What to produce: Go through the listing and repeat each entry exactly, but include no pictures.
=======
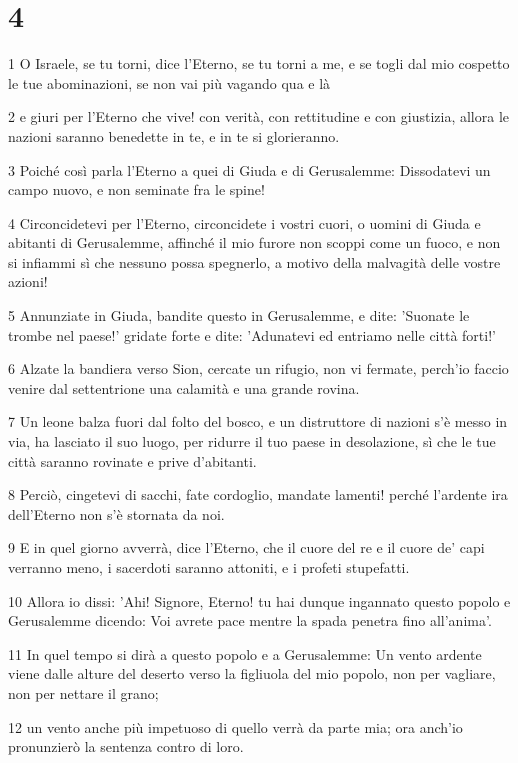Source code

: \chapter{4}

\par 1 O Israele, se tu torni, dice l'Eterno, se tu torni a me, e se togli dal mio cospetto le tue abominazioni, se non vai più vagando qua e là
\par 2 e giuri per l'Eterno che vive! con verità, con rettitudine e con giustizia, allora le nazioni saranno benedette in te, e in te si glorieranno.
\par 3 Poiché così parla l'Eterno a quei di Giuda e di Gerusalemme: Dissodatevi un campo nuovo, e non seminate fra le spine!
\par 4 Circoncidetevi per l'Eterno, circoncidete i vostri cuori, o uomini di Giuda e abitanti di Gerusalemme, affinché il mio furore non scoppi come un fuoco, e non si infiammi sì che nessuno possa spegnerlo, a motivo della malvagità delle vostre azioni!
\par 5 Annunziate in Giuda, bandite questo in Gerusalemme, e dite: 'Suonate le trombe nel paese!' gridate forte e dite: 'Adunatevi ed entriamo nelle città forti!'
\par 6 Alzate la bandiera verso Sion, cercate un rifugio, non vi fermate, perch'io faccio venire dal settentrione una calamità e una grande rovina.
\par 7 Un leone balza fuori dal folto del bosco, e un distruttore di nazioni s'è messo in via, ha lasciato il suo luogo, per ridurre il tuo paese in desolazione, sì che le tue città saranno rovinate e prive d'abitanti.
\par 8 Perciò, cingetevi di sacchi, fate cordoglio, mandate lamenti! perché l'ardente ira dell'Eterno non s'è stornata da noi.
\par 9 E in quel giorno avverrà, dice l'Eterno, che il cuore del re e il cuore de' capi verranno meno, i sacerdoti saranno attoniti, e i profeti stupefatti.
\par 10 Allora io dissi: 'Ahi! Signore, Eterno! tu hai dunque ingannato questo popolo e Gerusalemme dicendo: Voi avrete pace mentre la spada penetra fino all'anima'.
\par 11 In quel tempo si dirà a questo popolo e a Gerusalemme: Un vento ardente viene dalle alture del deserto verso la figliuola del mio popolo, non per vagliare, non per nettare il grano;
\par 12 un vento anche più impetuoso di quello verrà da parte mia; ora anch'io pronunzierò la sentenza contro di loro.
=======
Response area:
Source code

: \chapter{4}

\par 1 O Israele, se tu torni, dice l'Eterno, se tu torni a me, e se togli dal mio cospetto le tue abominazioni, se non vai più vagando qua e là
\par 2 e giuri per l'Eterno che vive! con verità, con rettitudine e con giustizia, allora le nazioni saranno benedette in te, e in te si glorieranno.
\par 3 Poiché così parla l'Eterno a quei di Giuda e di Gerusalemme: Dissodatevi un campo nuovo, e non seminate fra le spine!
\par 4 Circoncidetevi per l'Eterno, circoncidete i vostri cuori, o uomini di Giuda e abitanti di Gerusalemme, affinché il mio furore non scoppi come un fuoco, e non si infiammi sì che nessuno possa spegnerlo, a motivo della malvagità delle vostre azioni!
\par 5 Annunziate in Giuda, bandite questo in Gerusalemme, e dite: 'Suonate le trombe nel paese!' gridate forte e dite: 'Adunatevi ed entriamo nelle città forti!'
\par 6 Alzate la bandiera verso Sion, cercate un rifugio, non vi fermate, perch'io faccio venire dal settentrione una calamità e una grande rovina.
\par 7 Un leone balza fuori dal folto del bosco, e un distruttore di nazioni s'è messo in via, ha lasciato il suo luogo, per ridurre il tuo paese in desolazione, sì che le tue città saranno rovinate e prive d'abitanti.
\par 8 Perciò, cingetevi di sacchi, fate cordoglio, mandate lamenti! perché l'ardente ira dell'Eterno non s'è stornata da noi.
\par 9 E in quel giorno avverrà, dice l'Eterno, che il cuore del re e il cuore de' capi verranno meno, i sacerdoti saranno attoniti, e i profeti stupefatti.
\par 10 Allora io dissi: 'Ahi! Signore, Eterno! tu hai dunque ingannato questo popolo e Gerusalemme dicendo: Voi avrete pace mentre la spada penetra fino all'anima'.
\par 11 In quel tempo si dirà a questo popolo e a Gerusalemme: Un vento ardente viene dalle alture del deserto verso la figliuola del mio popolo, non per vagliare, non per nettare il grano;
\par 12 un vento anche più impetuoso di quello verrà da parte mia; ora anch'io pronunzierò la sentenza contro di loro.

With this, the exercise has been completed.